Notes (to be removed):

- What is lazy data?
- Using dask with HoloViews
- Difference between .persist and .compute
  - `persist`: Caching intermediate results but allow further lazy evaluation
  - `compute`: Materialize the data into memory, e.g. ibis->pandas or dask->pandas
- When do you have to consider using persist?
  - Call persist at the end after aggregating or reducing your data in some way
  - Why?
    - Avoids plotting code from evaluating the graph multiple times
- When to consider using compute?
  - Certain interfaces don’t support some methods, e.g. `.sort`, `.iloc`, you might want to perform some operation and then materialize the data into a format that does support these operations
  
Question:  Need examples?

### Lazy Data

Lazy data, or lazy loading of data, is a technique used in which data is not actually loaded until it is needed.  If used effectively, this allows for a more efficient use of system resources and performance.  Additionally, a user can build up a list of tasks, or build a task graph, that uses the data, but doesn't actually run anything until told to do so.  The *expression* is stored instead of the result.

Libraries such as Dask use lazy evaluation to their benefit.  Dask will build a task graph of lazy evaluations that it will then run in parallel if it can, depending on compute resources.  This not only speeds things up in time, but it allows computations on larger datasets to be possible when you don't have the memory on your local machine to store the entire dataset during computation.

Using a library called Ibis, you can manipulate your data using various Ibis expressions, which are lazy, so they are not carried out right away. These expressions will actually be performed using the resources of a remote database instead of your local computer.  

Lazy expresssions can be quite powerful in that they are essentially making plans to compute something, but packages like Dask or Ibis decide how to compute it.  

### Using Dask with HoloViews

As explained here: https://holoviz.org/tutorial/Large_Data.html, HoloViews can accept Dask dataframes just as well as Pandas dataframes.  It has the infostructure to accept the lazy data objects, and will evaluate the objects as needed in order to display the relevant information.  
In addition, HoloViews can also accept Ibis objects, and can plot data making use of the database to actually compute the expressions stored in the lazy object task graph.  The syntax to create HoloViews plots will be the same whether using a Pandas, Dask, or Ibis object.  

### Persist vs Compute

When using lazy evaluation of data, there are 2 different calls you can make on the lazy data objects--`.compute()` or `.persist()`.  The call to `.compute()` is just like it sounds, this is the call to actually run the computation stored in your lazy object.  This function will compute the result and instead of a task graph, you will get the actual computation returned to you.  A Dask (or Ibis) dataframe computed would result in a single Pandas dataframe on your local computer. This should only be done if the result can fit into memory.

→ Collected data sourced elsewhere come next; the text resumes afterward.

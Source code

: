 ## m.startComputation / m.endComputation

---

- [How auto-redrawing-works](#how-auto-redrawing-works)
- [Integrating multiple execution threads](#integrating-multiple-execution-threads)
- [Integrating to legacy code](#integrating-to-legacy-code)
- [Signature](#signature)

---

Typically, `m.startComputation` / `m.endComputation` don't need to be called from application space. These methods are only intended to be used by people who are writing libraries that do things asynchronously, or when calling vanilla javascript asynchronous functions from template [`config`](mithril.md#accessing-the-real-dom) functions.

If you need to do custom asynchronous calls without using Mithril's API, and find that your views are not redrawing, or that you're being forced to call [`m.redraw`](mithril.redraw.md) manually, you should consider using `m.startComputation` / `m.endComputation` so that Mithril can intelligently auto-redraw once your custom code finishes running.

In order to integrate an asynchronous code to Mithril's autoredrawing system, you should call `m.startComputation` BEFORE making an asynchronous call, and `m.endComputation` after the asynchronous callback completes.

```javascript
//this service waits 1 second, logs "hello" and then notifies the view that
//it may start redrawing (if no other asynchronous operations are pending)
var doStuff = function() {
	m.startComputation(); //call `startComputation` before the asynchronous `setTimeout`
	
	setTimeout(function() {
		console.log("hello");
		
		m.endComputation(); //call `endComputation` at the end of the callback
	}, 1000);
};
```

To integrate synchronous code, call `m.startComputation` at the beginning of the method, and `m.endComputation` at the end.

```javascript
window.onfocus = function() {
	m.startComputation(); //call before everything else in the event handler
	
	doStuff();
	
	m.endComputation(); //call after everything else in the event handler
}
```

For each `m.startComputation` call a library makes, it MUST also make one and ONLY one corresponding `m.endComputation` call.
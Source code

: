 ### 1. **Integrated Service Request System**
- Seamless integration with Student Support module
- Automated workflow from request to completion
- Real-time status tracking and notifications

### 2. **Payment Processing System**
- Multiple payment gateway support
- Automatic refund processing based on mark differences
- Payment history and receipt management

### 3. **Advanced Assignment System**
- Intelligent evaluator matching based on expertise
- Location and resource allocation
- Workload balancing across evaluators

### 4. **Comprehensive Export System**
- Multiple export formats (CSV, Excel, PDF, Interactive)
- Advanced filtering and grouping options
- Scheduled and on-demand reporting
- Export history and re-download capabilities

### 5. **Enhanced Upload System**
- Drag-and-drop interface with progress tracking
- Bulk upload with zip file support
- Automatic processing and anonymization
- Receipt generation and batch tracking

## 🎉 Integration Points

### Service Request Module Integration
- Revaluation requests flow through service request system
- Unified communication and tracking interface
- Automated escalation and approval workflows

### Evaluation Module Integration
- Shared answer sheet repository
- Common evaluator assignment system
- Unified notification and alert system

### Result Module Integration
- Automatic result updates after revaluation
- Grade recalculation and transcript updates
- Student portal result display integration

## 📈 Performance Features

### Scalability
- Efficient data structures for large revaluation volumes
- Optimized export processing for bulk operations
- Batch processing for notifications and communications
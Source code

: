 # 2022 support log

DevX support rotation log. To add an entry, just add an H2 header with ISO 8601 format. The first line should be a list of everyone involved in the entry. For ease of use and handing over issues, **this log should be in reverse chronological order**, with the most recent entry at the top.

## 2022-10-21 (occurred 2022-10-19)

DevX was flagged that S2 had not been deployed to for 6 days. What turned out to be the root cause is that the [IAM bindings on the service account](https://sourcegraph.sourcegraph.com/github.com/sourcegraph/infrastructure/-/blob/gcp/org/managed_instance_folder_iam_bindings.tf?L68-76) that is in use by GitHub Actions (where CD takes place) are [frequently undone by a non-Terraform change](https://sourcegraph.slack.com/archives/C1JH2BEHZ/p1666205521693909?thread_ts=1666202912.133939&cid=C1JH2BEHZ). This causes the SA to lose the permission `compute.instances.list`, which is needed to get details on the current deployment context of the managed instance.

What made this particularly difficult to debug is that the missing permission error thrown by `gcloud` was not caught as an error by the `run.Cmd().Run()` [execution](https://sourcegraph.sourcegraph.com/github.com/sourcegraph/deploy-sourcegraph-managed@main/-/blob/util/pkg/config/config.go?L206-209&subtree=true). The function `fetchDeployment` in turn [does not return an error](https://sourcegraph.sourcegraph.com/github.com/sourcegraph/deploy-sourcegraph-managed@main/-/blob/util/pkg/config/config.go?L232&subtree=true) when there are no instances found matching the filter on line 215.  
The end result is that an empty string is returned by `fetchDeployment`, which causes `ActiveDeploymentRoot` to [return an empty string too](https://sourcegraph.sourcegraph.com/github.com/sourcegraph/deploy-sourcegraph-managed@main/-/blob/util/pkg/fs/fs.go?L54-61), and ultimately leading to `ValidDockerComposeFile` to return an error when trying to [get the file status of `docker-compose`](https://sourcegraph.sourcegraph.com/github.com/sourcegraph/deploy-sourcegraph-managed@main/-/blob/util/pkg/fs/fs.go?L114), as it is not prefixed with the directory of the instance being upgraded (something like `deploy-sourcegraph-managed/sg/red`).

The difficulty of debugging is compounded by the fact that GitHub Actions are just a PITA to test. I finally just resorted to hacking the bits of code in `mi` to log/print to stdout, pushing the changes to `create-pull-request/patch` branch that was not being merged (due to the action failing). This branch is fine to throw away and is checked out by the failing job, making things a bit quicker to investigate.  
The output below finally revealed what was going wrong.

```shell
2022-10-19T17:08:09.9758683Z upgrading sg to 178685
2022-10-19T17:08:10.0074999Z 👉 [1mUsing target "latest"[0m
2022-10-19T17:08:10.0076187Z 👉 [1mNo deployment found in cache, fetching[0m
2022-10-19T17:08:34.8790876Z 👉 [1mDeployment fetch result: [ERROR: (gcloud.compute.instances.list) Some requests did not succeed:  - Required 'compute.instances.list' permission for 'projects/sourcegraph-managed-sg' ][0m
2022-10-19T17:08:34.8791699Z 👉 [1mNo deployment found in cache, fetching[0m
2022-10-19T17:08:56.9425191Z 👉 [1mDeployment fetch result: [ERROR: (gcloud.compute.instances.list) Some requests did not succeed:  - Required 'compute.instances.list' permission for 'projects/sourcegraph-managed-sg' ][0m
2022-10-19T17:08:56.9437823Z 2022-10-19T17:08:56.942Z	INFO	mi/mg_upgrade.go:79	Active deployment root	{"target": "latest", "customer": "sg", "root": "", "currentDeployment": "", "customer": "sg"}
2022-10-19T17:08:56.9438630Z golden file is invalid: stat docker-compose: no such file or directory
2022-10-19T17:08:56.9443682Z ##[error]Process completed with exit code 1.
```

In some cases, it may be useful to obtain results mid-way through a computation, but leave the results split up among the different parallel processes that make up the entire computation.  If you have a Dask cluster that is running a computation on several partitions of a large Dask dataframe, you can use `.persist()` to compute something on each of the partitions in the cluster.  The result of each of those partitions will be stored on their respective nodes.  The object returned to you will now point to those running processes, where the computation is stored in memory.  The object you see is still a lazy object, but some part of the computation is persisting in memory split among many nodes.  The benefit of this is that you do not have to keep running the same computation over and over again every time you need to do a different computation or plot further down the task chain.

### When would you want to use .persist() when using HoloViews?

If you are going to be doing any computations before plotting (aggregating or reducing your data, for example), calling .persist() on these computations will avoid evaluating that portion of the task graph several times.  These computations will be stored in memory on the cluster nodes, ready to be used when needed for your various plots.  

### When do you use .compute()?  

Some methods you may use will not support data being stored on multiple nodes.  You may need to perform a sort on the entire dataset or get an index location with with `.iloc()`, and these require putting all the data on one node.  In this case, it will be best to do as much as you can to reduce or aggregate your data on each node, and then use `.compute()` to bring everything to a single node.  You can then use the methods that do not work across nodes to obtain your desired result.